### PROBLEM STATEMENT
Go through the entries below. Copy each line in which "火红之眼" appears.

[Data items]
*** Begin section ***
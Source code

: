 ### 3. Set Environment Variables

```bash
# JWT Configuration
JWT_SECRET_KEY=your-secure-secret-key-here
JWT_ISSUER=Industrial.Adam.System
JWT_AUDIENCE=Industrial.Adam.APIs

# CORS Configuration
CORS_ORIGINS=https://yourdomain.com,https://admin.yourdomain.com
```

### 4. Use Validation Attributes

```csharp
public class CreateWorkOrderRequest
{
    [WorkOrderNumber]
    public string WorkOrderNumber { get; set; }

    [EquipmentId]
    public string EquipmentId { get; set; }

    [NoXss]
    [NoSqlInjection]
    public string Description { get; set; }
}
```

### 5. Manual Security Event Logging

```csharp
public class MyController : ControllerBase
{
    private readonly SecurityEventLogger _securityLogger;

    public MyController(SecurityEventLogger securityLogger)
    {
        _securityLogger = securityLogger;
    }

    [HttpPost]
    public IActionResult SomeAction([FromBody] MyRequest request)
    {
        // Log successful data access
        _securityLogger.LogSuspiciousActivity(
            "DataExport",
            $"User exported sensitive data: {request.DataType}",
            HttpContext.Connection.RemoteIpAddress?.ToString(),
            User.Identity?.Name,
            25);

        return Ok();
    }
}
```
*** End section ***
*** Begin section ***
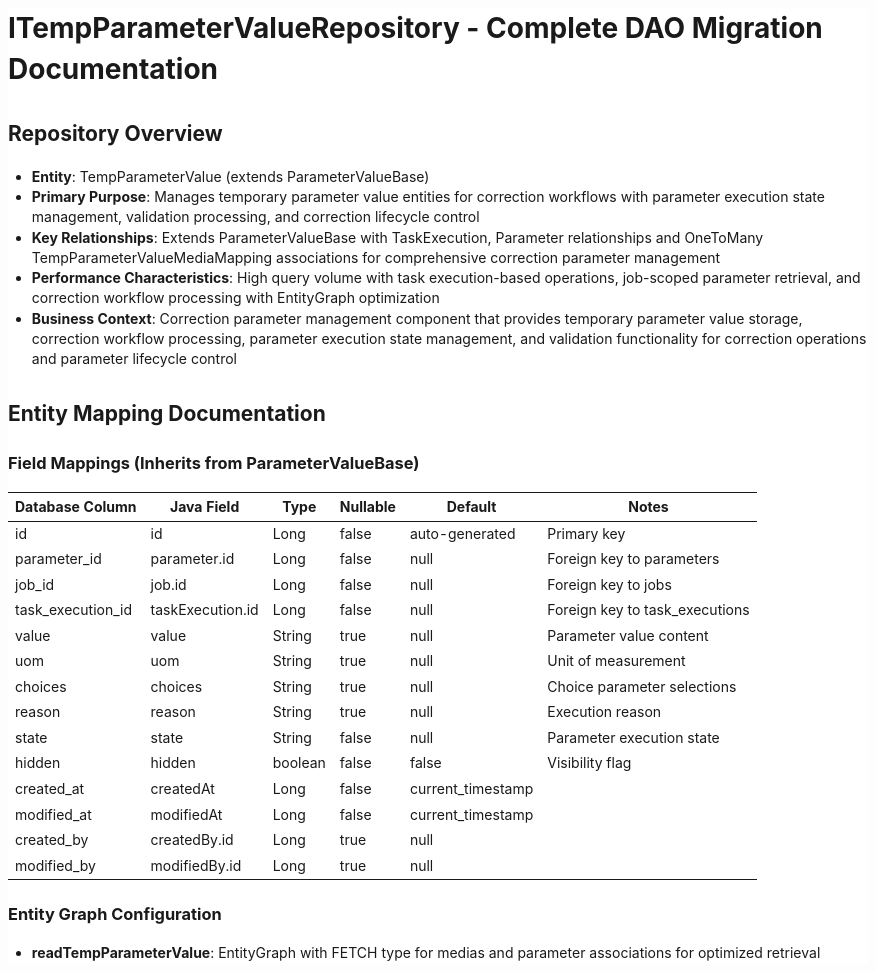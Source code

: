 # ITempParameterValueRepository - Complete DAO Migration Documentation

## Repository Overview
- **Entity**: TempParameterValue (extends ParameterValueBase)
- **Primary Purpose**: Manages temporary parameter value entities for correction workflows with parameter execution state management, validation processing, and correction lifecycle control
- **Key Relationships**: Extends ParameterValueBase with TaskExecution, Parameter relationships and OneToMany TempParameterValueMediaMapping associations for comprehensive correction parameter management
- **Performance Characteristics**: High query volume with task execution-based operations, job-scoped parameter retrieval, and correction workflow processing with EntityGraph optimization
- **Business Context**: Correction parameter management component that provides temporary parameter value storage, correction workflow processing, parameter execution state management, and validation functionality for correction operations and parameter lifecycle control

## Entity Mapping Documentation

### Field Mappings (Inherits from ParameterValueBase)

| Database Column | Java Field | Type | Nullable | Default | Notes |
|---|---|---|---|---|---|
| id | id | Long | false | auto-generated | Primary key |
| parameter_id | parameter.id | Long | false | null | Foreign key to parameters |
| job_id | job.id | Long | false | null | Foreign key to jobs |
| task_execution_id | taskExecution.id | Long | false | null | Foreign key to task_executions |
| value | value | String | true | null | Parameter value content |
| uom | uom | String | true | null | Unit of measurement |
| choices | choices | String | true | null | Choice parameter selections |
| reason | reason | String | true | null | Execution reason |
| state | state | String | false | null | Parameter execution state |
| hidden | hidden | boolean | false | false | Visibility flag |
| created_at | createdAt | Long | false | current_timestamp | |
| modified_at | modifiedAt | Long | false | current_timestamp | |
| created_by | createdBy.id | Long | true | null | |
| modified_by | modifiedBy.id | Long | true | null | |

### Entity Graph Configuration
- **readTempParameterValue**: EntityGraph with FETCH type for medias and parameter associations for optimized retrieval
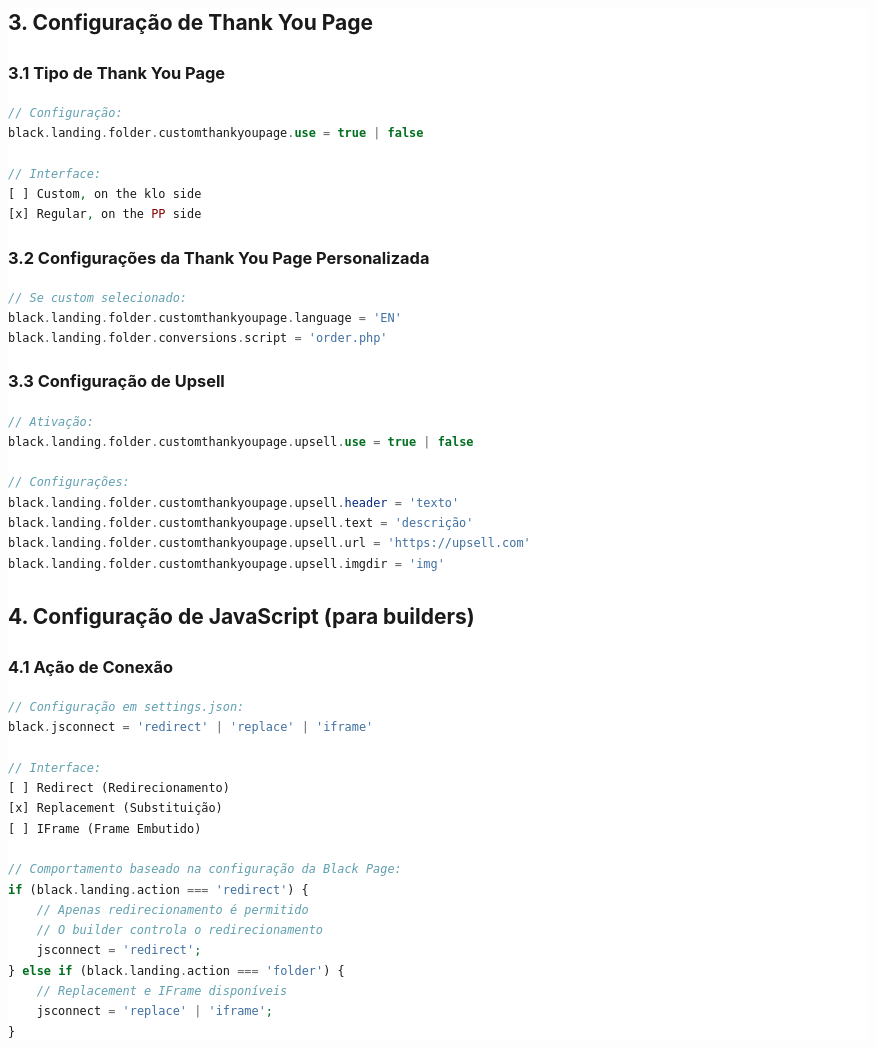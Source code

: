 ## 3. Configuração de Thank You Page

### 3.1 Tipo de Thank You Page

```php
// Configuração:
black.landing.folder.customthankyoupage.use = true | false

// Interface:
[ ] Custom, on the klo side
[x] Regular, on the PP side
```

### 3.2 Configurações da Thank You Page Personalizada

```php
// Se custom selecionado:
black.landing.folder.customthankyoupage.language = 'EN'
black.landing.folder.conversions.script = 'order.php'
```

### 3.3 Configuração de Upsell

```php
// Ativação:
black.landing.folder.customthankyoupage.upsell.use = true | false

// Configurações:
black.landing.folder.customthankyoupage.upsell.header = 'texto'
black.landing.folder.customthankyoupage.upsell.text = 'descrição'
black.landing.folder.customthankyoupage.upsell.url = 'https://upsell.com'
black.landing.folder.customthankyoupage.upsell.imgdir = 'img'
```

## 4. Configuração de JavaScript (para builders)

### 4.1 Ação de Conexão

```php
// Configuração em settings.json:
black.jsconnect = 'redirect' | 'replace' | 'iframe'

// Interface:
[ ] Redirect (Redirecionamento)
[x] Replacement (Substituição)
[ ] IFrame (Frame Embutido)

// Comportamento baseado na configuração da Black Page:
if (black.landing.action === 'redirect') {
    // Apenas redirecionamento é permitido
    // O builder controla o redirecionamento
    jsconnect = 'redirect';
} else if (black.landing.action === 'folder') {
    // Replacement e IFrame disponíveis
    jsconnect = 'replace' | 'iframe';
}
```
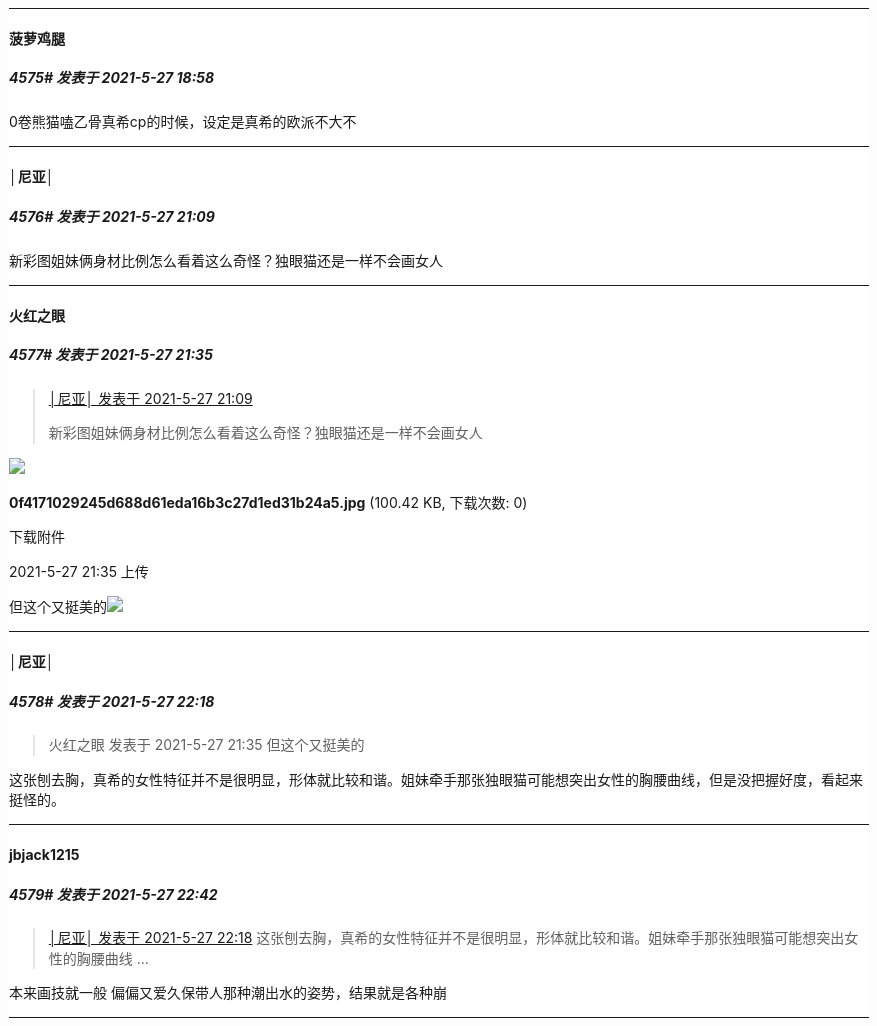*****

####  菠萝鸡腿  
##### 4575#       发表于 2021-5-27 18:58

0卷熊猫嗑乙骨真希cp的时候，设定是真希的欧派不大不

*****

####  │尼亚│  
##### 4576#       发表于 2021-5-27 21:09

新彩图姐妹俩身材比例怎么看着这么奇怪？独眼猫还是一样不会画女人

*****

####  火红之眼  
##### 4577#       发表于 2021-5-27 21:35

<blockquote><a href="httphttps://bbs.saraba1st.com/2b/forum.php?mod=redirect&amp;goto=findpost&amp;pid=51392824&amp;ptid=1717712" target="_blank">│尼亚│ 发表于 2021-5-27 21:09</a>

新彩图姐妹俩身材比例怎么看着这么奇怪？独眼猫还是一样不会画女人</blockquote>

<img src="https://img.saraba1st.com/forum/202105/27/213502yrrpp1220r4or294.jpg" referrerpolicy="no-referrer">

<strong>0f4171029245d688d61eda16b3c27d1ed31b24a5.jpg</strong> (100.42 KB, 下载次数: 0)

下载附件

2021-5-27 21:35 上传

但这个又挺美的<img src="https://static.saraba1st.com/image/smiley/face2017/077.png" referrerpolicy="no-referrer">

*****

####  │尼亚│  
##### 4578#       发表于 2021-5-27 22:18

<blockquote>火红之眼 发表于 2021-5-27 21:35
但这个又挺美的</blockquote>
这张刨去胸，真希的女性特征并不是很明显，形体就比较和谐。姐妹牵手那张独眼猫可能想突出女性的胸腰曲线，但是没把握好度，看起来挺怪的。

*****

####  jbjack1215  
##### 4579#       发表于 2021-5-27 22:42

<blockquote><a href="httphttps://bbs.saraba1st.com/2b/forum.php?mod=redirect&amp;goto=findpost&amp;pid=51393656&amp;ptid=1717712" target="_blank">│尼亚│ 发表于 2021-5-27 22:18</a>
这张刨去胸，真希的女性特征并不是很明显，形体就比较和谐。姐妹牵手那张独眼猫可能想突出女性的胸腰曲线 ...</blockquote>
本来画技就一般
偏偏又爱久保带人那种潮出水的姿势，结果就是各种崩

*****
*** End section ***
*** Begin section ***
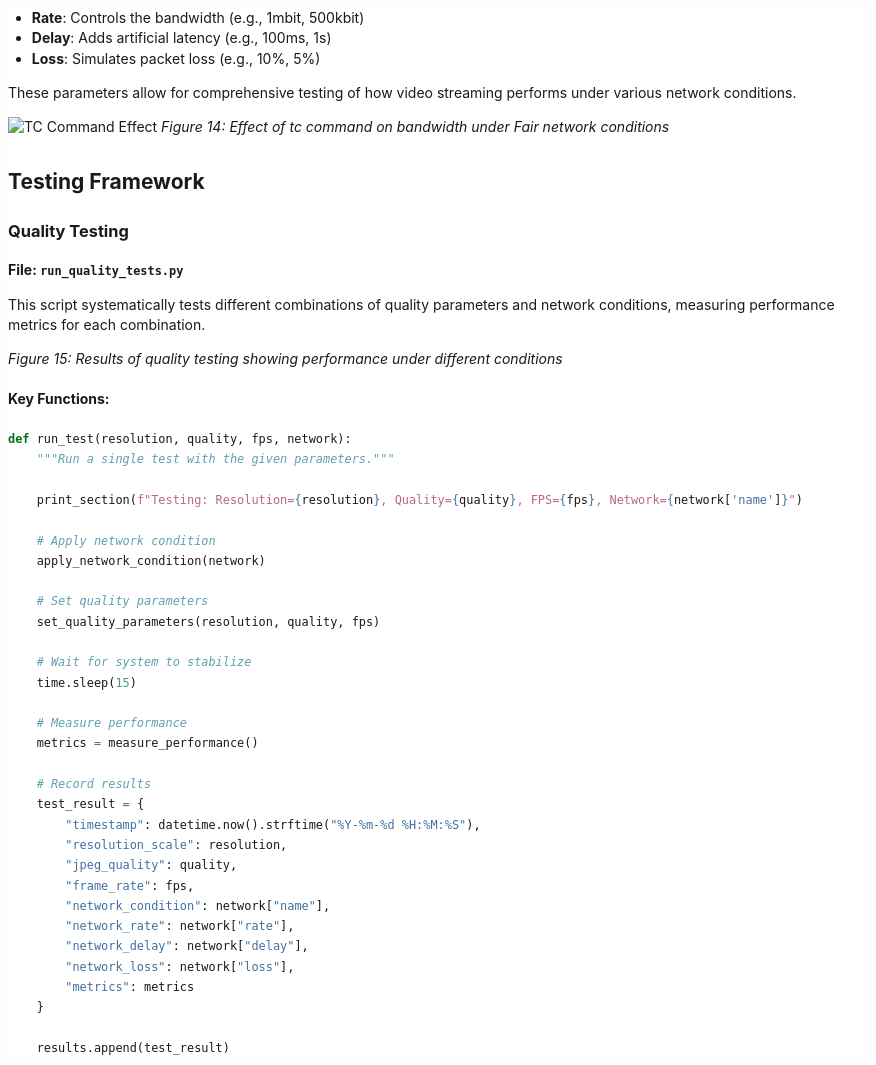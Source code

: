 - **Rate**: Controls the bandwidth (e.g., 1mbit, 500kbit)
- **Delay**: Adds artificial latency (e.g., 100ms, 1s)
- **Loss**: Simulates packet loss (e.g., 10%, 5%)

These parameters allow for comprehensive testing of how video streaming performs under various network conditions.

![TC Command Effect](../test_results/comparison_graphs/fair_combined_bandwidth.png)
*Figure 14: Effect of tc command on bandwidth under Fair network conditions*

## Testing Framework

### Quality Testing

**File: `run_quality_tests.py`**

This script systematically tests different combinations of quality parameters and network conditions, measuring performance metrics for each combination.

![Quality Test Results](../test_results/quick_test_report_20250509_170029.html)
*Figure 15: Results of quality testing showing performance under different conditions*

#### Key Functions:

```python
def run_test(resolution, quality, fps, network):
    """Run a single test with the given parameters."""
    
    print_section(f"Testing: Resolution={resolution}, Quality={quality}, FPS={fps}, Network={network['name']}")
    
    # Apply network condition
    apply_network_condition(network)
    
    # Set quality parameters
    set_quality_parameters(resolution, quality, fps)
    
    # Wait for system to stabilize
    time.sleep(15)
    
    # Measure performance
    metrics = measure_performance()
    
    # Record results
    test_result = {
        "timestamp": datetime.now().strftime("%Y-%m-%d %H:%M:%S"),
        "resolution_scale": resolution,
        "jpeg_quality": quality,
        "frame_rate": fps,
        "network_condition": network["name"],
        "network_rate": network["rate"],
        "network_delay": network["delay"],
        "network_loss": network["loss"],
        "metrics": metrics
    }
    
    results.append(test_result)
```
*** End section ***
### EXPECTED ANSWER
####  火红之眼  
<blockquote>火红之眼 发表于 2021-5-27 21:35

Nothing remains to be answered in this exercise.